Dennis R. Ditterline Jr., 39, is sentenced to three-and-a-half years in prison and another four years on probation that includes an ankle monitor to keep track of him.
He will also have to pay almost $19,821 in restitution when released.
Judge Mary Harper said at Tuesday’s sentencing that if Ditterline hadn’t had a criminal history or if there hadn’t been such “a huge number of victims,” she’d have considered home detention.
“The pattern of criminal activity caused great fear in the community,” Harper said during the almost two-hour sentencing.
“You didn’t get people just once,” Harper said, noting one man had his vehicle’s windows shot out 11 times. “How about what they feel?”
The shootings began around November or December 2010 and continued to about May 2011.
Ditterline shot vehicles both moving and parked, as well as some homes, by sticking a BB pistol out his window as he drove around south of U.S. 30, along Indiana 2 and County Road 500W going up to the Lake County border.
The Porter County Prosecutor’s Office charged him with six counts of Class D felony criminal recklessness, 12 counts of misdemeanor criminal mischief and misdemeanor resisting a law enforcement officer, plus a habitual offender enhancement.
He pleaded to two of the felonies and the enhancement on Dec. 20, the incidents being an April 25 shooting of a moving vehicle on Indiana 2 and a May 18 shooting of two vehicles on County Road 100S.
Attorney Walter Alvarez argued that Ditterline was on myriad pain killers and anti-depressants that two doctors prescribed, essentially overdosing him while he was on medical leave from his job.
His father, Dennis Ray Ditterline Sr., testified that his son went through five days of detox in jail and was hospitalized because he bit a quarter-sized chunk out of his arm.
Alvarez argued that his client should get home detention and an ankle bracelet, going to work to make the $20,000 restitution and providing for his family, instead of prison but being confined to home rather than just serving probation.
Three victims testified during the sentencing.
Thomas Frailey told how his two mobile homes being shot took $1,000 from his vacation fund and time traveling to a sales lot because he couldn’t trust selling a vehicle in front of his home.

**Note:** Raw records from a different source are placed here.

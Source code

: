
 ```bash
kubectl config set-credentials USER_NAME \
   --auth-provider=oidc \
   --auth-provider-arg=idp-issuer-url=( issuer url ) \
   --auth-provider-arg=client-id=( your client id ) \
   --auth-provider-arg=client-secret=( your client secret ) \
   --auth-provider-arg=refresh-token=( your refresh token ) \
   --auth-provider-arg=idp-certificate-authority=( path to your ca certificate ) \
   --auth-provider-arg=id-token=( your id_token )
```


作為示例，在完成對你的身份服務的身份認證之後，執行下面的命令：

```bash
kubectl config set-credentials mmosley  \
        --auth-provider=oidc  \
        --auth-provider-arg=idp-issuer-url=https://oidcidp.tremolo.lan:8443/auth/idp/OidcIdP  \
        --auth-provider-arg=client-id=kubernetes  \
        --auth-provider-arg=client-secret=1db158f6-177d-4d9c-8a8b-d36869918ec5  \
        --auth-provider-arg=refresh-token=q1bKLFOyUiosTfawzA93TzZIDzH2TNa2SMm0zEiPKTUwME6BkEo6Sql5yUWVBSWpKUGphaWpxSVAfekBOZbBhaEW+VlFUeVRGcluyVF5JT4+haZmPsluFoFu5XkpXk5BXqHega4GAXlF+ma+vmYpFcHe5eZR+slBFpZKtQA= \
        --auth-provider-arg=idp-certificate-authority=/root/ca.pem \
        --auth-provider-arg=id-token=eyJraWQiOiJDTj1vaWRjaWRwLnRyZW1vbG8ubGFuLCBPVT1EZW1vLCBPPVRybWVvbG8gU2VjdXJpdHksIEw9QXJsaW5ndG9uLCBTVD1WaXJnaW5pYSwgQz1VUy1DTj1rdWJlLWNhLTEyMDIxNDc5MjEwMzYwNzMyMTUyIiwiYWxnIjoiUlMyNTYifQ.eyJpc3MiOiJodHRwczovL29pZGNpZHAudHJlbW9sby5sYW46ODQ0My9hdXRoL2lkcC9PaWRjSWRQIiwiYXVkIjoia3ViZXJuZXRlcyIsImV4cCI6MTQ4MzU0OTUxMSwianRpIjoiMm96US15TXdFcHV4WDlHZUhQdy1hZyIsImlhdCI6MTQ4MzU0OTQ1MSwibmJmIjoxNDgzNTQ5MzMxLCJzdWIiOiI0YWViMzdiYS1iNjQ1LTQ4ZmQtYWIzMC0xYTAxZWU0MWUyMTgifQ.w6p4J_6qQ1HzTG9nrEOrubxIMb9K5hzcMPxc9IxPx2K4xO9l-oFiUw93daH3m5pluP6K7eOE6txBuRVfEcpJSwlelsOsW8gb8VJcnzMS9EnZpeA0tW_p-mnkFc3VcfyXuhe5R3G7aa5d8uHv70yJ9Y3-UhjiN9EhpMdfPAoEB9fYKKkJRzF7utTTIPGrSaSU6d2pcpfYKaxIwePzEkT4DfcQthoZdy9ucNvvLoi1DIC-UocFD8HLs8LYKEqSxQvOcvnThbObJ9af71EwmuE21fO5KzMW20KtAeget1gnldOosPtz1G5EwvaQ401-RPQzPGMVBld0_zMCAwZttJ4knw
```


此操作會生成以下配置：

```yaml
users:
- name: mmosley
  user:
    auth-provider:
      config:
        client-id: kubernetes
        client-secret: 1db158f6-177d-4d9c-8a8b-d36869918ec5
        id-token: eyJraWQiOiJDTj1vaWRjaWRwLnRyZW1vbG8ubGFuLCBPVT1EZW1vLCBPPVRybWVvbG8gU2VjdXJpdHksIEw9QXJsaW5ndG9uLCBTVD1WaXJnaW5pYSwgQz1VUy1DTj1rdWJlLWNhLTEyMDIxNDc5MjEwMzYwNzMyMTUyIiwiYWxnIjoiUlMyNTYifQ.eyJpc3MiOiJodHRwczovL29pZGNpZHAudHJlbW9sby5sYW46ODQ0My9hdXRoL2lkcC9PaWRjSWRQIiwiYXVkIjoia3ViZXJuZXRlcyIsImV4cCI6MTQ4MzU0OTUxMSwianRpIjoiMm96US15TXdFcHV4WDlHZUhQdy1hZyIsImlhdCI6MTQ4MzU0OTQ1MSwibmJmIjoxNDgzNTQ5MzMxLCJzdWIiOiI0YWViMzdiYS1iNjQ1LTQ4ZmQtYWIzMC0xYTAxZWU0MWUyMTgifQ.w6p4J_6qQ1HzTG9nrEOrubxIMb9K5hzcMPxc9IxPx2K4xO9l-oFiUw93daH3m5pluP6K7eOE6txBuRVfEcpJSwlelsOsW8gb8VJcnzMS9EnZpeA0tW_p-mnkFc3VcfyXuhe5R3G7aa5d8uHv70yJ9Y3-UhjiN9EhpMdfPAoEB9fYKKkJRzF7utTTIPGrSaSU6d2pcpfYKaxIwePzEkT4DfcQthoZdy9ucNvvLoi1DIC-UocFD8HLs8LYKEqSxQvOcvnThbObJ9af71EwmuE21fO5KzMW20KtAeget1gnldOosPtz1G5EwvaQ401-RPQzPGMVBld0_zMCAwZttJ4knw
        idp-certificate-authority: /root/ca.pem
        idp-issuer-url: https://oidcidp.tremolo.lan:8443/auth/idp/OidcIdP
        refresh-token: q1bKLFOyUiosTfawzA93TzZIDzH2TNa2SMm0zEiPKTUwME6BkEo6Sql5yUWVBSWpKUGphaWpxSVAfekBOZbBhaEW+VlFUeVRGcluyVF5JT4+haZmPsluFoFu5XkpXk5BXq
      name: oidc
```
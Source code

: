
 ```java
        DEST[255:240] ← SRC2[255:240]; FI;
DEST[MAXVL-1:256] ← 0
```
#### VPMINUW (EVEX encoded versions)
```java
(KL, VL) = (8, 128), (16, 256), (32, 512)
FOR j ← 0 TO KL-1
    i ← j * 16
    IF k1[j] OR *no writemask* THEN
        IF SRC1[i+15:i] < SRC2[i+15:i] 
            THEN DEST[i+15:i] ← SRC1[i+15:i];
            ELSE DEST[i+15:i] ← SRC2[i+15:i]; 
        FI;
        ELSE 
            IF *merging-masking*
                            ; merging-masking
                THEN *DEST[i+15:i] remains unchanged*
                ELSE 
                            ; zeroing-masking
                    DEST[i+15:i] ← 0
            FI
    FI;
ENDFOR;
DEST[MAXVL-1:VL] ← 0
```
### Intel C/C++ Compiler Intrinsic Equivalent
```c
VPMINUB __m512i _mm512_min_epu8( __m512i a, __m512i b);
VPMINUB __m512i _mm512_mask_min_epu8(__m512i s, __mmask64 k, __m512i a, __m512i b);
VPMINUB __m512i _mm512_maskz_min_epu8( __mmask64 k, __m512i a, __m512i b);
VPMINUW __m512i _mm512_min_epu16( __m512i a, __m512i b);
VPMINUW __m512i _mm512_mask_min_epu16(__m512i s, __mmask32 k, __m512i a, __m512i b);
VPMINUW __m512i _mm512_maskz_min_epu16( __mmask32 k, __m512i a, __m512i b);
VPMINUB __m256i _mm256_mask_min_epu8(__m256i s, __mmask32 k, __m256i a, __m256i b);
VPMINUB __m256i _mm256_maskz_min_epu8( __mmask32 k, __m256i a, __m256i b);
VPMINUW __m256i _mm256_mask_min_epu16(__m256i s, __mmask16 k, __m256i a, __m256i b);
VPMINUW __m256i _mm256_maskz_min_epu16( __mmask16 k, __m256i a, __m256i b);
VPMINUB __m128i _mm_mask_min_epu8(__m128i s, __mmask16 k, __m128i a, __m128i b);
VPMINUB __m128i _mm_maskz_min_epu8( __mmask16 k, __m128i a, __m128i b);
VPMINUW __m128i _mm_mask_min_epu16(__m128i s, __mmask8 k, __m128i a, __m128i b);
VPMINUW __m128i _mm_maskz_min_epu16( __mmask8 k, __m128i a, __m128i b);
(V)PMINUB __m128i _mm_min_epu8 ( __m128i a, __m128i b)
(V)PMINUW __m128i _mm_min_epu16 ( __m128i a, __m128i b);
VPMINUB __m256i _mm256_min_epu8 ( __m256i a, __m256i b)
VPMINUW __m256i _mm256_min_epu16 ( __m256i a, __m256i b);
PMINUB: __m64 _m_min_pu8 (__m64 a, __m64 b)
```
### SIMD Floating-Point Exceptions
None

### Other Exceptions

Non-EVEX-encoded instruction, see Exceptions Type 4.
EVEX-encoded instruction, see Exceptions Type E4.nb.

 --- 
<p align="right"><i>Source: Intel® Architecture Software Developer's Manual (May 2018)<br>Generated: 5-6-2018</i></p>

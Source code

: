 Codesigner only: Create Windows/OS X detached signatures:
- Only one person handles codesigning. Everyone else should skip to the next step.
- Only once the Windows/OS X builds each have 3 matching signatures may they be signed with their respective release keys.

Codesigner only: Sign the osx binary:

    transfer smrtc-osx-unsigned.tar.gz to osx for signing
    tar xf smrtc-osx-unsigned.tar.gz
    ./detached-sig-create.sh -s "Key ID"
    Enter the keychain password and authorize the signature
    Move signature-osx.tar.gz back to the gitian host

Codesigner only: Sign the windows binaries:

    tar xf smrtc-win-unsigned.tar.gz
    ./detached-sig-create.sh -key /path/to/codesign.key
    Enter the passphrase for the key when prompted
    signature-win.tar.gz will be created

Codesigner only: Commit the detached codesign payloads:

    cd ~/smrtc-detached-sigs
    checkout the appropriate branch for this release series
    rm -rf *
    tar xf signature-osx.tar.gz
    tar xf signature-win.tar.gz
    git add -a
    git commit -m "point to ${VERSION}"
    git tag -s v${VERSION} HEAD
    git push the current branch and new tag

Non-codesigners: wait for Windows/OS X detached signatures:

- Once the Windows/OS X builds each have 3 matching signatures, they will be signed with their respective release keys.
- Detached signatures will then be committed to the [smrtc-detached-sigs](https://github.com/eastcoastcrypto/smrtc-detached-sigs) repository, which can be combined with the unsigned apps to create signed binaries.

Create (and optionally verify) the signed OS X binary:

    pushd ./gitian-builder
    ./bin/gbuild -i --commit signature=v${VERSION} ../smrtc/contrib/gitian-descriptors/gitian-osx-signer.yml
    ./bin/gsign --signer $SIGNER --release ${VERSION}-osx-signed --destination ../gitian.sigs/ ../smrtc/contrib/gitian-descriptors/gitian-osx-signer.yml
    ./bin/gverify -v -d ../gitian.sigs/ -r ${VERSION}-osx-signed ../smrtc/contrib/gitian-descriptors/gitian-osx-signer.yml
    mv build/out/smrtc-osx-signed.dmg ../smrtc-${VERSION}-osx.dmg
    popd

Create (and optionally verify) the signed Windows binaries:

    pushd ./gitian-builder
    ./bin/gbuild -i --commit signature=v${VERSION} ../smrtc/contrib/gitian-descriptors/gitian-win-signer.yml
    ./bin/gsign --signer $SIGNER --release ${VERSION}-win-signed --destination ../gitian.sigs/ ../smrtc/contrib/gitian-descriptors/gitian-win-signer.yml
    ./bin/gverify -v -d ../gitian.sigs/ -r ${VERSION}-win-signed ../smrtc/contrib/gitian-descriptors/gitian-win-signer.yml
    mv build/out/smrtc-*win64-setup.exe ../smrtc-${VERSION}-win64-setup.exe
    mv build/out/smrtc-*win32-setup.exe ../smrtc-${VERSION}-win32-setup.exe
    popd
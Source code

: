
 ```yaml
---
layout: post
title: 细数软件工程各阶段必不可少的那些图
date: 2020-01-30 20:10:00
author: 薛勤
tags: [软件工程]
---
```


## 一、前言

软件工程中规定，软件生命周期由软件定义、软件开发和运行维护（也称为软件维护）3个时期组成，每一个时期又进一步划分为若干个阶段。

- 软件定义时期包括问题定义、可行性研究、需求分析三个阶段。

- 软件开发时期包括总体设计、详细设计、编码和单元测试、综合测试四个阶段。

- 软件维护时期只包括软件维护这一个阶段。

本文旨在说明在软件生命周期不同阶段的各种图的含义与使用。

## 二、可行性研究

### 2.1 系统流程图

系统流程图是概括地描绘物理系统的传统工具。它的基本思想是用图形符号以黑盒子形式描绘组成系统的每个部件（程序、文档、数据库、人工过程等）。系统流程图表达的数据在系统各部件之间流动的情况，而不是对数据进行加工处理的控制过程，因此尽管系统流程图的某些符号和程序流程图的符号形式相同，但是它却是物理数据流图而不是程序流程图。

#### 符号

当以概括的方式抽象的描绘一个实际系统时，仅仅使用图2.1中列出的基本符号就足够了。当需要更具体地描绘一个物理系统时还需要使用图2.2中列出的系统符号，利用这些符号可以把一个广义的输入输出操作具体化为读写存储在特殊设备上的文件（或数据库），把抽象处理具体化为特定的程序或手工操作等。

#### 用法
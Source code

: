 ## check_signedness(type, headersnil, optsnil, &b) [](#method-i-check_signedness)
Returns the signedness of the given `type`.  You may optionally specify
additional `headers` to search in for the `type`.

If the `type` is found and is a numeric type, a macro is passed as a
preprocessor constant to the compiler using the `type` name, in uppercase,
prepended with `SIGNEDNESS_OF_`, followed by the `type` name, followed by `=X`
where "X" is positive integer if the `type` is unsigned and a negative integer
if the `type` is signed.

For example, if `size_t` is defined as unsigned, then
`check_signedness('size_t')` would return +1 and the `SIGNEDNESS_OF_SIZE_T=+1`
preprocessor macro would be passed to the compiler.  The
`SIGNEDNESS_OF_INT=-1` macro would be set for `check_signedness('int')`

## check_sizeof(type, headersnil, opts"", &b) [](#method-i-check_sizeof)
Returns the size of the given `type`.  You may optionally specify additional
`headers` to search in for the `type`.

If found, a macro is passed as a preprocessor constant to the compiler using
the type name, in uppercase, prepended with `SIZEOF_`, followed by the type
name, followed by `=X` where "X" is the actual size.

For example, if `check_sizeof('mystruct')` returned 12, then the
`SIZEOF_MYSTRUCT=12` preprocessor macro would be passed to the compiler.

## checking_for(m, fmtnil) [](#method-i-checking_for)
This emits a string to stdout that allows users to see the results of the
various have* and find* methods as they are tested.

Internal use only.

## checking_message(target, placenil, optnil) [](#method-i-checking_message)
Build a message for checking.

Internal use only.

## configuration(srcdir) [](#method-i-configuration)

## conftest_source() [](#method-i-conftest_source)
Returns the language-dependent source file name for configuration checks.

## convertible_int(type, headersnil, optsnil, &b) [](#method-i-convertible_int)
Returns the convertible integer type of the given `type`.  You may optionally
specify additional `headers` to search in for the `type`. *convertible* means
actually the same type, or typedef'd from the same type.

A neighbor whose cars were shot six times was watching with a gun to shoot back, he said.
Janet Miller, whose vehicle he shot while she drove home from work, said she afterward kept looking at other vehicles rather than the road.
“I do feel safe now,” Miller said after the sentencing.
With good-time credit and the amount of time Ditterline has spent in Porter County Jail, he could serve about a year more behind bars.